Saturday, February 07, 2004

Mood of what I can only describe as frenetic vulnerability starting to ease off slightly. Reading last night at Bluestockings, where I had always wanted to read! Thanks, Erica and Rachel, a thousand times.

I read first, off to a jerky start I felt, reading odd short poems and some of the brilliant poems of Talent Hizashi Yamasaki, then a bit of singing, then Whitman, then gender poems, then spam poems, then a little bit more singing as a finale. My edginess of the week translated into an extreme sensitivity to the audience -- a couple of people were looking at some quirky paintings above my head and I turned around wondering if there was something alive, maybe a flying insect, buzzing in back of me -- so jumpy, and I made a comment about it. I warmed up as I went on, I guess, and the audience seemed to come along with me. My edginess -- not so much caring what people think of me, as both Drew and Abby commented later, although there is that, to some degree -- feels chemical -- that stressy nutty feeling of fingernails running down your psyche. I need meds, I suppose, or at least some kind of sunny green field to lie down and stretch out in.

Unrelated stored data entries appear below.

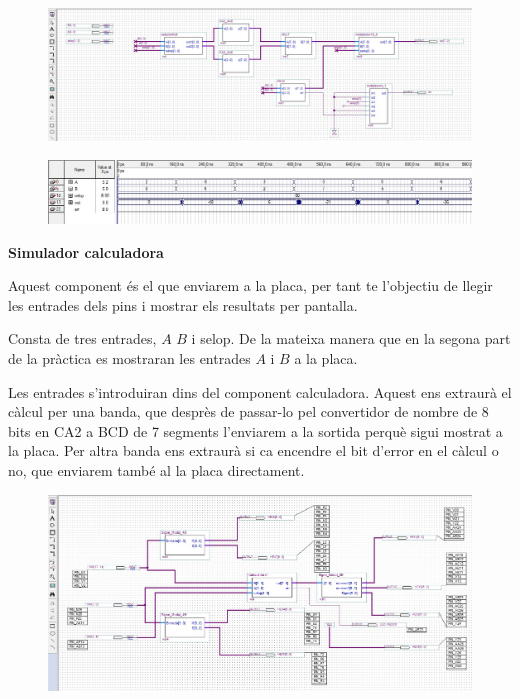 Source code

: \documentclass[12pt, a4papre]{article}
\begin{document}
	\begin{center}
	\begin{figure}[H]
		\begin{center}
		\includegraphics[width=150mm]{calculadora.jpeg}
		\end{center}
	\end{figure}
	\end{center}
		\begin{center}
	\begin{figure}[H]
		\begin{center}
		\includegraphics[width=150mm]{simuladoracalculadora.jpeg}
		\end{center}
	\end{figure}
	\end{center}
	
	\textbf{\large{Simulador calculadora}}
	
	Aquest component és el que enviarem a la placa, per tant te l'objectiu de llegir les entrades dels pins i mostrar els resultats per pantalla.

	Consta de tres entrades, $A$ $B$ i selop. De la mateixa manera que en la segona part de la pràctica es mostraran les entrades $A$ i $B$ a la placa.

	Les entrades s'introduiran dins del component calculadora. Aquest ens extraurà el càlcul per una banda, que desprès de passar-lo pel convertidor de nombre de 8 bits en CA2 a BCD de 7 segments l'enviarem a la sortida perquè sigui mostrat a la placa. Per altra banda ens extraurà si ca encendre el bit d'error en el càlcul o no, que enviarem també al la placa directament.
	
	\begin{center}
	\begin{figure}[H]
		\begin{center}
		\includegraphics[width=150mm]{simuladorcalc.jpeg}
		\end{center}
	\end{figure}
	\end{center}
	
	
	
	
\end{document}
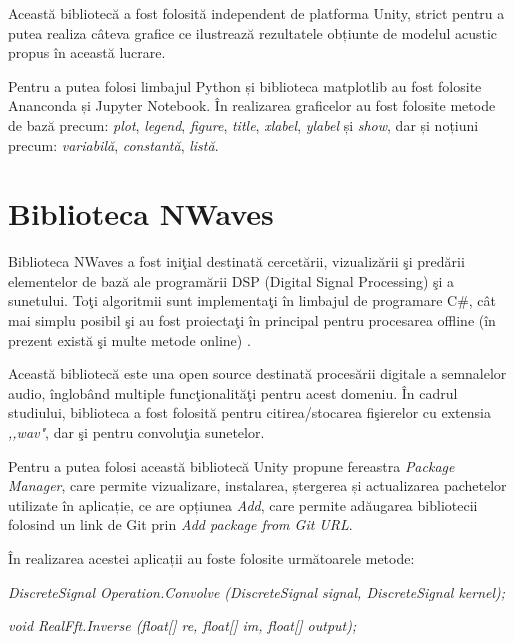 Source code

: 	Această bibliotecă a fost folosită independent de platforma Unity, strict pentru a putea realiza câteva grafice ce ilustrează rezultatele obțiunte de modelul acustic propus în această lucrare.
	
	Pentru a putea folosi limbajul Python și biblioteca matplotlib au fost folosite Ananconda și Jupyter Notebook. În realizarea graficelor au fost folosite metode de bază precum: \textit{plot}, \textit{legend}, \textit{figure}, \textit{title}, \textit{xlabel}, \textit{ylabel} și \textit{show}, dar și noțiuni precum: \textit{variabilă}, \textit{constantă}, \textit{listă}.

\section{Biblioteca NWaves}
	Biblioteca NWaves a fost ini\c{t}ial destinat\u{a} cercet\u{a}rii, vizualiz\u{a}rii \c{s}i pred\u{a}rii elementelor de baz\u{a} ale program\u{a}rii DSP (Digital Signal Processing) \c{s}i a sunetului. To\c{t}i algoritmii sunt implementa\c{t}i \^{i}n limbajul de programare C{\#}, c\^{a}t mai simplu posibil \c{s}i au fost proiecta\c{t}i \^{i}n principal pentru procesarea offline (\^{i}n prezent exist\u{a} \c{s}i multe metode online) \cite{nwaves}.
	
	Aceast\u{a} bibliotec\u{a} este una open source destinat\u{a} proces\u{a}rii digitale a semnalelor audio, \^{i}nglob\^{a}nd multiple func\c{t}ionalit\u{a}\c{t}i pentru acest domeniu. \^{I}n cadrul studiului, biblioteca a fost folosit\u{a} pentru citirea/stocarea fi\c{s}ierelor cu extensia \textit{,,wav"}, dar \c{s}i pentru convolu\c{t}ia sunetelor.
	
	Pentru a putea folosi această bibliotecă Unity propune fereastra \textit{Package Manager}, care permite vizualizare, instalarea, ștergerea și actualizarea pachetelor utilizate în aplicație, ce are opțiunea \textit{Add}, care permite adăugarea bibliotecii folosind un link de Git prin \textit{Add package from Git URL}. 
	
	În realizarea acestei aplicații au foste folosite următoarele metode:
	
	\begin{itemize}
		\utb \textit{DiscreteSignal Operation.Convolve (DiscreteSignal signal, DiscreteSignal kernel);}
	
		\utb \textit{void RealFft.Inverse (float[] re, float[] im, float[] output);}
	
	\end{itemize}
	
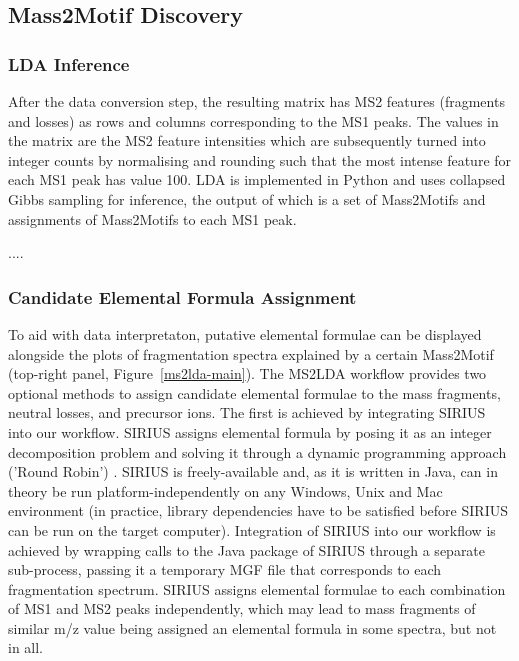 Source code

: \subsection{Mass2Motif Discovery\label{sub:topic-discovery}}

\subsubsection{LDA Inference}

After the data conversion step, the resulting matrix has MS2 features (fragments and losses) as rows and columns corresponding to the MS1 peaks. The values in the matrix are the MS2 feature intensities which are subsequently turned into integer counts by normalising and rounding such that the most intense feature for each MS1 peak has value 100. LDA is implemented in Python and uses collapsed Gibbs sampling for inference, the output of which is a set of Mass2Motifs and assignments of Mass2Motifs to each MS1 peak. 

....

\subsubsection{Candidate Elemental Formula Assignment}

To aid with data interpretaton, putative elemental formulae can be displayed alongside the plots of fragmentation spectra explained by a certain Mass2Motif (top-right panel, Figure~\ref{ms2lda-main}). The MS2LDA workflow provides two optional methods to assign candidate elemental formulae to the mass fragments, neutral losses, and precursor ions.  The first is achieved by integrating SIRIUS \cite{Bocker2009} into our workflow. SIRIUS assigns elemental formula by posing it as an integer decomposition problem and solving it through a dynamic programming approach ('Round Robin') \cite{Bocker2007}. SIRIUS is freely-available and, as it is written in Java, can in theory be run platform-independently on any Windows, Unix and Mac environment (in practice, library dependencies have to be satisfied before SIRIUS can be run on the target computer). Integration of SIRIUS into our workflow is achieved by wrapping calls to the Java package of SIRIUS through a separate sub-process, passing it a temporary MGF file that corresponds to each fragmentation spectrum. SIRIUS assigns elemental formulae to each combination of MS1 and MS2 peaks independently, which may lead to mass fragments of similar m/z value being assigned an elemental formula in some spectra, but not in all.

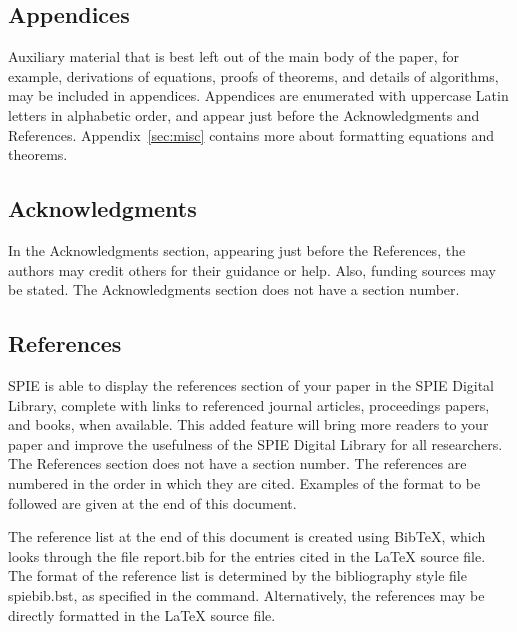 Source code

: \documentclass[nocompress]{spie}  %
\begin{document}
\subsection{Appendices}
Auxiliary material that is best left out of the main body of the paper, for example, derivations of equations, proofs of theorems, and details of algorithms, may be included in appendices.  Appendices are enumerated with uppercase Latin letters in alphabetic order, and appear just before the Acknowledgments and References. Appendix~\ref{sec:misc} contains more about formatting equations and theorems.

\subsection{Acknowledgments}
In the Acknowledgments section, appearing just before the References, the authors may credit others for their guidance or help.  Also, funding sources may be stated.  The Acknowledgments section does not have a section number.

\subsection{References}
SPIE is able to display the references section of your paper in the SPIE Digital Library, complete with links to referenced journal articles, proceedings papers, and books, when available. This added feature will bring more readers to your paper and improve the usefulness of the SPIE Digital Library for all researchers. The References section does not have a section number.  The references are numbered in the order in which they are cited.  Examples of the format to be followed are given at the end of this document.  

The reference list at the end of this document is created using BibTeX, which looks through the file {\ttfamily report.bib} for the entries cited in the LaTeX source file.  The format of the reference list is determined by the bibliography style file {\ttfamily spiebib.bst}, as specified in the \verb|| command.  Alternatively, the references may be directly formatted in the LaTeX source file.
\end{document}
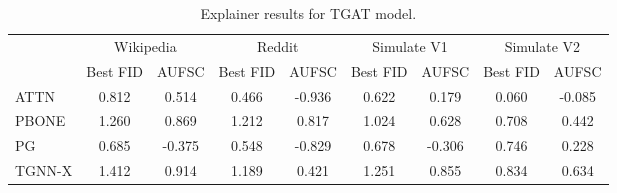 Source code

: \begin{table}
\centering
\begin{tabular}{lcccccccc}
\toprule
 & \multicolumn{2}{c}{Wikipedia} & \multicolumn{2}{c}{Reddit} & \multicolumn{2}{c}{Simulate V1} & \multicolumn{2}{c}{Simulate V2} \\
 & Best FID & AUFSC & Best FID & AUFSC & Best FID & AUFSC & Best FID & AUFSC \\
\midrule
ATTN & 0.812 & 0.514 & 0.466 & -0.936 & 0.622 & 0.179 & 0.060 & -0.085 \\
PBONE & 1.260 & 0.869 & 1.212 & 0.817 & 1.024 & 0.628 & 0.708 & 0.442 \\
PG & 0.685 & -0.375 & 0.548 & -0.829 & 0.678 & -0.306 & 0.746 & 0.228 \\
TGNN-X & 1.412 & 0.914 & 1.189 & 0.421 & 1.251 & 0.855 & 0.834 & 0.634 \\
\bottomrule
\end{tabular}
\caption{\label{tab:tgat_results}Explainer results for TGAT model.}
\end{table}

Catherine Daly, blondely feline in a black suit, read next, and was as calm and self-possessed as I was not. She writes lush "absconded love poems," taken from such sources as the "juicy parts of the Greek anthology," some Roman poets, and Venus in Furs(!!). She had us read along on the page of her brand-new Belladonna chapbook, Surplice. She stacks sort-of-synonymous words up vertically -- I assume that she is working with the tendency of the eye (in tandem with the brain) to take in words in "meaning-clusters"-- but when she read aloud we were able to follow her interpretive linear-in-time reading sequences.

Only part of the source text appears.